> _Your instructions_:
Print verbatim the opening line of the material and every subsequent line through the one containing "## Project Overview".

------------------------------------------------------------

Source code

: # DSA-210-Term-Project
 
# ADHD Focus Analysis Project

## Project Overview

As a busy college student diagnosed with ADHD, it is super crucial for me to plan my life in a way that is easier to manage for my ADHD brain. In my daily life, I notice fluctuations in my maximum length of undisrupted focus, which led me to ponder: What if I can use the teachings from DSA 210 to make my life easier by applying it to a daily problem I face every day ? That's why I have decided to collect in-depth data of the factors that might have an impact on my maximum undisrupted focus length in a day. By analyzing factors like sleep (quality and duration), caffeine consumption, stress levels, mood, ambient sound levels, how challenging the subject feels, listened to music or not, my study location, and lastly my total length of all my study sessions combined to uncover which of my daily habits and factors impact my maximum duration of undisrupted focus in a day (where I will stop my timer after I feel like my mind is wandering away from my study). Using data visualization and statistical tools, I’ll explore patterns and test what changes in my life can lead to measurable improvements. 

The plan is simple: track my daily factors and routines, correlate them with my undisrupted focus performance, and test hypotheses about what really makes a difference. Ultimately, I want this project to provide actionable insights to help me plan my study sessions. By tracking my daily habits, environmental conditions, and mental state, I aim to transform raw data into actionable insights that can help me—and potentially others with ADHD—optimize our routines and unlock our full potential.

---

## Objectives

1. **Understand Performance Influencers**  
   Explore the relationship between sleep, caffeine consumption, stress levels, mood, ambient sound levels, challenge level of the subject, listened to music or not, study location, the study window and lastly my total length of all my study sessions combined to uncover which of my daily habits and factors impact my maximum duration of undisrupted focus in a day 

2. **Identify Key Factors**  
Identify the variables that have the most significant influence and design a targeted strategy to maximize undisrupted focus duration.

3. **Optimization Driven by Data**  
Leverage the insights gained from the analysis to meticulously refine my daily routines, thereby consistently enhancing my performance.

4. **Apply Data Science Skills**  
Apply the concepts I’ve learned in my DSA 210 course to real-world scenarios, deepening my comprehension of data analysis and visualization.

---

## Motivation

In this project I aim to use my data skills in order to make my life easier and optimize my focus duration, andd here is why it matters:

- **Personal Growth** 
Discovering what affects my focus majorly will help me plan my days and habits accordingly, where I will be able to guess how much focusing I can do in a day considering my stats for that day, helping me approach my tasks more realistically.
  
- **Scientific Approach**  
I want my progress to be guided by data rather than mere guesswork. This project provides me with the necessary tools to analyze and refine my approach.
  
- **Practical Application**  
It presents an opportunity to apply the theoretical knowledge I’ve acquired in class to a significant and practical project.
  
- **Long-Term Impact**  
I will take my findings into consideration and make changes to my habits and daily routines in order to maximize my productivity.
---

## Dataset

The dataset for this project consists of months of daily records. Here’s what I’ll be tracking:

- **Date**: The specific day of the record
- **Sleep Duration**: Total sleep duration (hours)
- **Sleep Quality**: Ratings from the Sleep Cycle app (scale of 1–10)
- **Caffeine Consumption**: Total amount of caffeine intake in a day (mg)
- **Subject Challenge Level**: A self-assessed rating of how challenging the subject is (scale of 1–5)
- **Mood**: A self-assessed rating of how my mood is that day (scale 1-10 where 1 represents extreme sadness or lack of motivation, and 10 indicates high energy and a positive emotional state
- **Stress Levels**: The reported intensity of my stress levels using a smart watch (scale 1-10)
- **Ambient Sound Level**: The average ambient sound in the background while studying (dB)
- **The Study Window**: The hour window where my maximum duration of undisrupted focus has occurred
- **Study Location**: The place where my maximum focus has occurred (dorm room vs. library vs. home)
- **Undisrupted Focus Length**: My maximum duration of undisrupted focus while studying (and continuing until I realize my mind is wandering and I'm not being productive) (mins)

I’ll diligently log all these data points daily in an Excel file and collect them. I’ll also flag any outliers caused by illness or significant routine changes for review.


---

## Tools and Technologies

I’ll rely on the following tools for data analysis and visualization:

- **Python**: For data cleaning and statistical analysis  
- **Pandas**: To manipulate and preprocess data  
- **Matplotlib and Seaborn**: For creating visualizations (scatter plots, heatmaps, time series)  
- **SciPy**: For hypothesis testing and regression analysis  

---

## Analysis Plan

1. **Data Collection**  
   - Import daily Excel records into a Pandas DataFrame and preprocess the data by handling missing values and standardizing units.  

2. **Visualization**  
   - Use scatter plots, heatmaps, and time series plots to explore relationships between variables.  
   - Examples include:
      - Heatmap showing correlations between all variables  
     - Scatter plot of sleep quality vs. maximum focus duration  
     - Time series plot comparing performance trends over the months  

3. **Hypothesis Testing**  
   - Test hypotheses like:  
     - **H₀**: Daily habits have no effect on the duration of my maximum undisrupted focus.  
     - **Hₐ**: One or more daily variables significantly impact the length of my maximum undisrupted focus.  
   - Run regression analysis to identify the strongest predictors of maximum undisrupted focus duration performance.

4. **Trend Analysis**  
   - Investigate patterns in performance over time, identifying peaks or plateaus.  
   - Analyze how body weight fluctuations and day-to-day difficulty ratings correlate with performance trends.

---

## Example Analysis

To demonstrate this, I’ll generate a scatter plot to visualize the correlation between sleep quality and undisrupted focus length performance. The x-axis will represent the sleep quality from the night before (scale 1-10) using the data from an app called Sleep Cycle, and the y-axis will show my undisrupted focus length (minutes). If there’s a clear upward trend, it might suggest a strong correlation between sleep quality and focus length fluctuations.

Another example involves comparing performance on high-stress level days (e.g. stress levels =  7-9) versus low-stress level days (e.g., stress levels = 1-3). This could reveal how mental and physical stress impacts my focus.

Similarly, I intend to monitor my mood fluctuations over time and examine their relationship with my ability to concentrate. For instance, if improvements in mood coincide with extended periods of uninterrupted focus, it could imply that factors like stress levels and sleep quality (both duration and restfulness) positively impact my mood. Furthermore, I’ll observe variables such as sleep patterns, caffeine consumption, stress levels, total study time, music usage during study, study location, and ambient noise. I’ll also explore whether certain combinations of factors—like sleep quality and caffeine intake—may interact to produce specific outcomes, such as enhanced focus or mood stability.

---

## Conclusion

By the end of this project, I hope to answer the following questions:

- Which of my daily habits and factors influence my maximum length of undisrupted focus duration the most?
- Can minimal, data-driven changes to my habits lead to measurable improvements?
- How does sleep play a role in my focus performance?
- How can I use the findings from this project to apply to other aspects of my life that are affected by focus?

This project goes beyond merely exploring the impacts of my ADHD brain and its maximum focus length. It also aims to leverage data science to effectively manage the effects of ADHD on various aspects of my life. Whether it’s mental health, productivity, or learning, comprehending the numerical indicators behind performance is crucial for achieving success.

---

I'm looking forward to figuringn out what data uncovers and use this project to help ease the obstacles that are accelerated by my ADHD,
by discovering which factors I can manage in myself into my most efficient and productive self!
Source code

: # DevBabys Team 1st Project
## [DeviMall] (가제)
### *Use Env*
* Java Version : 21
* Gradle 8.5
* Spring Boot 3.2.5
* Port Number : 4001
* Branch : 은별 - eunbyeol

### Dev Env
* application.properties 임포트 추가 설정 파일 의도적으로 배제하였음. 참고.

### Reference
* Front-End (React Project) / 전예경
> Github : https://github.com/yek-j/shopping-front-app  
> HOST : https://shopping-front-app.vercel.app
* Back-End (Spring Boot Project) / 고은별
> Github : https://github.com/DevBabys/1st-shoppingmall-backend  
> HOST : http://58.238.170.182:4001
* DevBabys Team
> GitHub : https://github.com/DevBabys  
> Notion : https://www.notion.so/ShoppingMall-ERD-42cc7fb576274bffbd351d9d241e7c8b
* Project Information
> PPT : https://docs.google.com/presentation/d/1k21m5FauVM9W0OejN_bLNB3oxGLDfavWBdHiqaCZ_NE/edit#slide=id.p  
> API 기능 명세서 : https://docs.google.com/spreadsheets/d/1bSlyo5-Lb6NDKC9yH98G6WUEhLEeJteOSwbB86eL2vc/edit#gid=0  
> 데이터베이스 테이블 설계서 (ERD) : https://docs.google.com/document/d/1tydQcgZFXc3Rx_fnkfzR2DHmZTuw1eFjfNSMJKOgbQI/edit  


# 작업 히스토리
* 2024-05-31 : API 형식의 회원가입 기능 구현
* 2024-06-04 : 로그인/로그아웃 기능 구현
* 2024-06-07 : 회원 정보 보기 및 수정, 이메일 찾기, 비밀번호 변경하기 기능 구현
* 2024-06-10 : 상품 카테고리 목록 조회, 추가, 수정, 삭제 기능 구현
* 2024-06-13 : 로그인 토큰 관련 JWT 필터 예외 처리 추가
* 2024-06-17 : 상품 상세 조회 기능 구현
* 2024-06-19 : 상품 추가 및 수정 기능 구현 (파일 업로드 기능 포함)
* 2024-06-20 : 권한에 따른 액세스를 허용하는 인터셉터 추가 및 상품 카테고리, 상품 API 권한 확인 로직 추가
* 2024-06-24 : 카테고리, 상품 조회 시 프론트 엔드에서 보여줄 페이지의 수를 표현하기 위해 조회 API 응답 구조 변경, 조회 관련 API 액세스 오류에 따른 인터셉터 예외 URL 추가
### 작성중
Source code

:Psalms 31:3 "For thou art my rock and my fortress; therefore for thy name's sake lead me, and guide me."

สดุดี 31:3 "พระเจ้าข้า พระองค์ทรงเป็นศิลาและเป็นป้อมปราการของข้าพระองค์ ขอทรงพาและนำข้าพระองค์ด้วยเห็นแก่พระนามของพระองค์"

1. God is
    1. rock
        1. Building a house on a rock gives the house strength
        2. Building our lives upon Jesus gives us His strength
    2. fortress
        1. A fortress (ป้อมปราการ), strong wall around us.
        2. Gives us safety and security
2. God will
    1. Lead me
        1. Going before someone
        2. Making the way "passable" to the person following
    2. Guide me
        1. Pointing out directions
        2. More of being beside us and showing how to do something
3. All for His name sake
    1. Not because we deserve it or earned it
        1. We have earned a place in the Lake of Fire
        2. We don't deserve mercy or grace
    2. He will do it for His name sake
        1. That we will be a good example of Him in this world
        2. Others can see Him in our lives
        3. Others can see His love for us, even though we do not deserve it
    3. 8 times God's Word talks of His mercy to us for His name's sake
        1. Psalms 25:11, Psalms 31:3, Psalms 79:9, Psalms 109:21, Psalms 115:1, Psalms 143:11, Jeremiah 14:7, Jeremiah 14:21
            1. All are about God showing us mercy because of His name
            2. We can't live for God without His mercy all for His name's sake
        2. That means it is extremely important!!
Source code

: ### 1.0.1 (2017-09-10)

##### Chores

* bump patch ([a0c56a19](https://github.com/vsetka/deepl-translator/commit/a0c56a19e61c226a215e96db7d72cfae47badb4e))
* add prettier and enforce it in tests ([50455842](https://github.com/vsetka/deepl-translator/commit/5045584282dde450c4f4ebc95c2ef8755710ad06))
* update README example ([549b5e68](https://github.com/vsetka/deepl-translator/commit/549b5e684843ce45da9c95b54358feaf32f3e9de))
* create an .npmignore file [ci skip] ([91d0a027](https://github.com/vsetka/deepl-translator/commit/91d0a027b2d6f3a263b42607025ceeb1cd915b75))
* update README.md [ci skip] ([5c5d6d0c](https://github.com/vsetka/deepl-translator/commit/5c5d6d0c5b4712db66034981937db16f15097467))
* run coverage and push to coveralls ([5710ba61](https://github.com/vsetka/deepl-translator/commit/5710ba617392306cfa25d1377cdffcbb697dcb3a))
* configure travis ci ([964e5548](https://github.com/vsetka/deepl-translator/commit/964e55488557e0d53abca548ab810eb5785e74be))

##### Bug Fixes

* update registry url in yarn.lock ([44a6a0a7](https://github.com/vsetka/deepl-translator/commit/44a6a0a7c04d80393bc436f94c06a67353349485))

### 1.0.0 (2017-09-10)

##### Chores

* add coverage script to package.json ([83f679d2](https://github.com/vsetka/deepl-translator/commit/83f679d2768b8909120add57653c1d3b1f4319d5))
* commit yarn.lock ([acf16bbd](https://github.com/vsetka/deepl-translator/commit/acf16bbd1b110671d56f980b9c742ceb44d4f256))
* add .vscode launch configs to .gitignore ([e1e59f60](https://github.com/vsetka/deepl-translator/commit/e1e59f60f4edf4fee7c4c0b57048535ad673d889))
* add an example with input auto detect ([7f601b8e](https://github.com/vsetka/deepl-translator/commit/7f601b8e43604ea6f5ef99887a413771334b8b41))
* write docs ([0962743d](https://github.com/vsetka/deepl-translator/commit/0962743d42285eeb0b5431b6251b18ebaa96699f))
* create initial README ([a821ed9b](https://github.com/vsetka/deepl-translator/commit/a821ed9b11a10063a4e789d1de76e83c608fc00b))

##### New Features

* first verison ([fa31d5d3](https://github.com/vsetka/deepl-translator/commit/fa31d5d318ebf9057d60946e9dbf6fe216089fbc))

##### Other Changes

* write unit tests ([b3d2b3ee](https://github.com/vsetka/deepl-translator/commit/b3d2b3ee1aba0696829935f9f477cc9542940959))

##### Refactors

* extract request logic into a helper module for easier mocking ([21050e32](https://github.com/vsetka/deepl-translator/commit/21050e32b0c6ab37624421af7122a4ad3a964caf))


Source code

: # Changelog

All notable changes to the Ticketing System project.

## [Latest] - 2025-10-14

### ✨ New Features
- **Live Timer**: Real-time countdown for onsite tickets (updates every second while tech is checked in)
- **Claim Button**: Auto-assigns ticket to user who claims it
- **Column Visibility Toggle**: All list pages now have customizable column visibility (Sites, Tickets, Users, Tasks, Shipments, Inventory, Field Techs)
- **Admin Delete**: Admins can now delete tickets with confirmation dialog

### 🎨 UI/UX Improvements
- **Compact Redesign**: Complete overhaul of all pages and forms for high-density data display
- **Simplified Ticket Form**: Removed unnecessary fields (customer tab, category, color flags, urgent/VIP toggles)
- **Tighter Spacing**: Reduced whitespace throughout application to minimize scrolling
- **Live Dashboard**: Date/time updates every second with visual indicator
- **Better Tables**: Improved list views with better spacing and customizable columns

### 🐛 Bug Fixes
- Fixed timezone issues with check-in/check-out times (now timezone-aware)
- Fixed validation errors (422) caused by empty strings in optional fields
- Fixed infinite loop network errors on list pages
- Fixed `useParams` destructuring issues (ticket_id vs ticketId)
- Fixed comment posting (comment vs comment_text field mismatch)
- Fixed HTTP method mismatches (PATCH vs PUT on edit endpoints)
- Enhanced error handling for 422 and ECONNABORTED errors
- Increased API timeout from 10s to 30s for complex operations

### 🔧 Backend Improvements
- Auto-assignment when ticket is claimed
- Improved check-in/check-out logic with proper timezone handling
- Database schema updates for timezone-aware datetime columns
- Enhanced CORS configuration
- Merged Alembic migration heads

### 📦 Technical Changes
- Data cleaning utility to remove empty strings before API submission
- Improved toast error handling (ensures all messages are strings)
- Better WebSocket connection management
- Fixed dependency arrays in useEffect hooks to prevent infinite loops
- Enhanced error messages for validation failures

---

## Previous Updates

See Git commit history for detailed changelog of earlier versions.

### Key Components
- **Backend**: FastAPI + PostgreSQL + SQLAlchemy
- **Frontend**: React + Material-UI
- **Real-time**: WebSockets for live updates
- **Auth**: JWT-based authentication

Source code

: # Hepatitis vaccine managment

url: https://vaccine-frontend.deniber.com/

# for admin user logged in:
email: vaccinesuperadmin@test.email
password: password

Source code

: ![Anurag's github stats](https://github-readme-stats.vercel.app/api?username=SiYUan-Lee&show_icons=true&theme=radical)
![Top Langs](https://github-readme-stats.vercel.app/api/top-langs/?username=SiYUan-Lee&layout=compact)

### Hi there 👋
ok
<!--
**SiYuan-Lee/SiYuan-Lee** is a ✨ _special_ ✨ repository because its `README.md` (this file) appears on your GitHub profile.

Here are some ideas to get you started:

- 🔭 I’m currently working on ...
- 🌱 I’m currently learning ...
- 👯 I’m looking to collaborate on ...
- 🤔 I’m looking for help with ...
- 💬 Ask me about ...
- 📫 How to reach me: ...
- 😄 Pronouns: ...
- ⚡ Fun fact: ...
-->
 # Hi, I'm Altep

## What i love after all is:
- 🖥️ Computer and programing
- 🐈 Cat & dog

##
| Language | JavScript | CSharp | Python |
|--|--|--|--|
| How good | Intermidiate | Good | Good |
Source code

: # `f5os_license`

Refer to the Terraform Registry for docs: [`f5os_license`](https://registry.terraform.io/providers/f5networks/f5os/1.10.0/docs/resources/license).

------------------------------------------------------------

> _Task response_:
Source code

: # DSA-210-Term-Project
 
# ADHD Focus Analysis Project

## Project Overview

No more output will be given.